Tucson High won the state title in 1969 thanks to its dominating Big Four. The Badgers haven’t won a boys basketball championship since.

A lot of championship basketball teams are blessed with a Big Two or Big Three, but it’s rare when any coach is able to deploy a certifiable Big Four.

But that’s what Tucson High boys coach Tony Morales put on the court in the 1968-69 season: Guards Hoegie Simmons and Delano Price were clearly the state’s best backcourt. Small forward Kenny Ball might’ve been the top prospect in the state. And 6-foot 8-inch center Chuco Miranda developed into the state’s most dominating big man.

When the Badgers completed an epic 23-1 season by beating Tempe High 80-76 in the state championship game, Morales’ Big Four was too much to handle, scoring 79 of the team’s 80 points. Price and Simmons both scored 24 points, Miranda had 21 and Ball 10.

In a semifinal victory over Phoenix Brophy Prep, it was reversed: Price and Ball combined for 49 points, while Miranda and Simmons added 33.

“They really had difficulty guarding us,’’ Price told me recently. “We had so many options.’’

It wasn’t like the ’69 Badgers rolled through the season without tough opposition. From 1962-70, Tucson was the hub of basketball power among Arizona high schools. The Badgers won 1962 and 1969 state titles. Coach Galen Kintner’s Catalina Trojans won it all in 1963, coach Dick Kings Rincon Rangers were state champs in 1965 and Dick McConnell’s Sahuaro Cougars won it all in 1970.

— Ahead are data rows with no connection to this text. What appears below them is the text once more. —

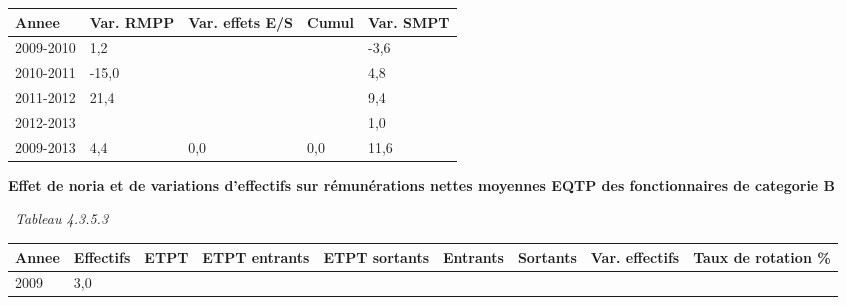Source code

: \begin{longtable}[]{@{}lllll@{}}
\toprule
Annee & Var. RMPP & Var. effets E/S & Cumul & Var. SMPT\tabularnewline
\midrule
\endhead
2009-2010 & 1,2 & & & -3,6\tabularnewline
2010-2011 & -15,0 & & & 4,8\tabularnewline
2011-2012 & 21,4 & & & 9,4\tabularnewline
2012-2013 & & & & 1,0\tabularnewline
2009-2013 & 4,4 & 0,0 & 0,0 & 11,6\tabularnewline
\bottomrule
\end{longtable}

\textbf{Effet de noria et de variations d'effectifs sur rémunérations
nettes moyennes EQTP des fonctionnaires de categorie B}

~\emph{Tableau 4.3.5.3}

\begin{longtable}[]{@{}lllllllll@{}}
\toprule
\begin{minipage}[b]{0.05\columnwidth}\raggedright
Annee\strut
\end{minipage} & \begin{minipage}[b]{0.08\columnwidth}\raggedright
Effectifs\strut
\end{minipage} & \begin{minipage}[b]{0.04\columnwidth}\raggedright
ETPT\strut
\end{minipage} & \begin{minipage}[b]{0.10\columnwidth}\raggedright
ETPT entrants\strut
\end{minipage} & \begin{minipage}[b]{0.10\columnwidth}\raggedright
ETPT sortants\strut
\end{minipage} & \begin{minipage}[b]{0.07\columnwidth}\raggedright
Entrants\strut
\end{minipage} & \begin{minipage}[b]{0.07\columnwidth}\raggedright
Sortants\strut
\end{minipage} & \begin{minipage}[b]{0.11\columnwidth}\raggedright
Var. effectifs\strut
\end{minipage} & \begin{minipage}[b]{0.14\columnwidth}\raggedright
Taux de rotation \%\strut
\end{minipage}\tabularnewline
\midrule
\endhead
\begin{minipage}[t]{0.05\columnwidth}\raggedright
2009\strut
\end{minipage} & \begin{minipage}[t]{0.08\columnwidth}\raggedright
3,0\strut
\end{minipage} & \begin{minipage}[t]{0.04\columnwidth}\raggedright

\end{minipage}
\end{longtable}
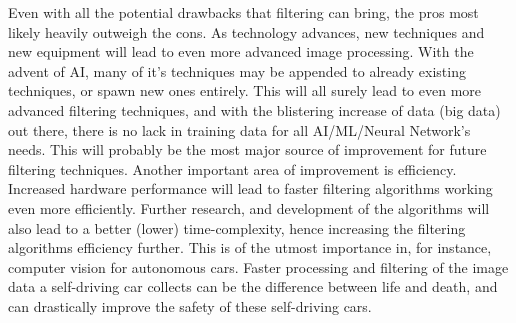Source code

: \documentclass[twoside,a4paper,article]{combine}
\begin{document}
Even with all the potential drawbacks that filtering can bring, the pros most likely heavily outweigh the cons. As technology advances, new techniques and new equipment will lead to even more advanced image processing. With the advent of AI, many of it's techniques may be appended to already existing techniques, or spawn new ones entirely. This will all surely lead to even more advanced filtering techniques, and with the blistering increase of data (big data) out there, there is no lack in training data for all AI/ML/Neural Network's needs. This will probably be the most major source of improvement for future filtering techniques. Another important area of improvement is efficiency. Increased hardware performance will lead to faster filtering algorithms working even more efficiently. Further research, and development of the algorithms will also lead to a better (lower) time-complexity, hence increasing the filtering algorithms efficiency further. This is of the utmost importance in, for instance, computer vision for autonomous cars. Faster processing and filtering of the image data a self-driving car collects can be the difference between life and death, and can drastically improve the safety of these self-driving cars.\footnotemark{}



\end{document}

Tucson High went 23-1 in 1969 to win the state basketball title.

Before the ’69 Badgers got to the state finals, played in Phoenix, they had already won a memorable best-of-three series against what they considered the state’s No. 2 team, Rincon.

The Rangers had been so good in the ’60s that they went on a 12-game winning streak against THS and beat the Badgers in a classic 86-84 finish on Jan. 24. It would be the only loss of the year for Tucson.

The five-year losing streak against Rincon ended in a Feb. 11 rematch at the THS gymnasium, 98-88 as Price, Ball and Simmons combined to score 77 points. Two weeks later, Tucson High again beat the Rangers in the region playoffs.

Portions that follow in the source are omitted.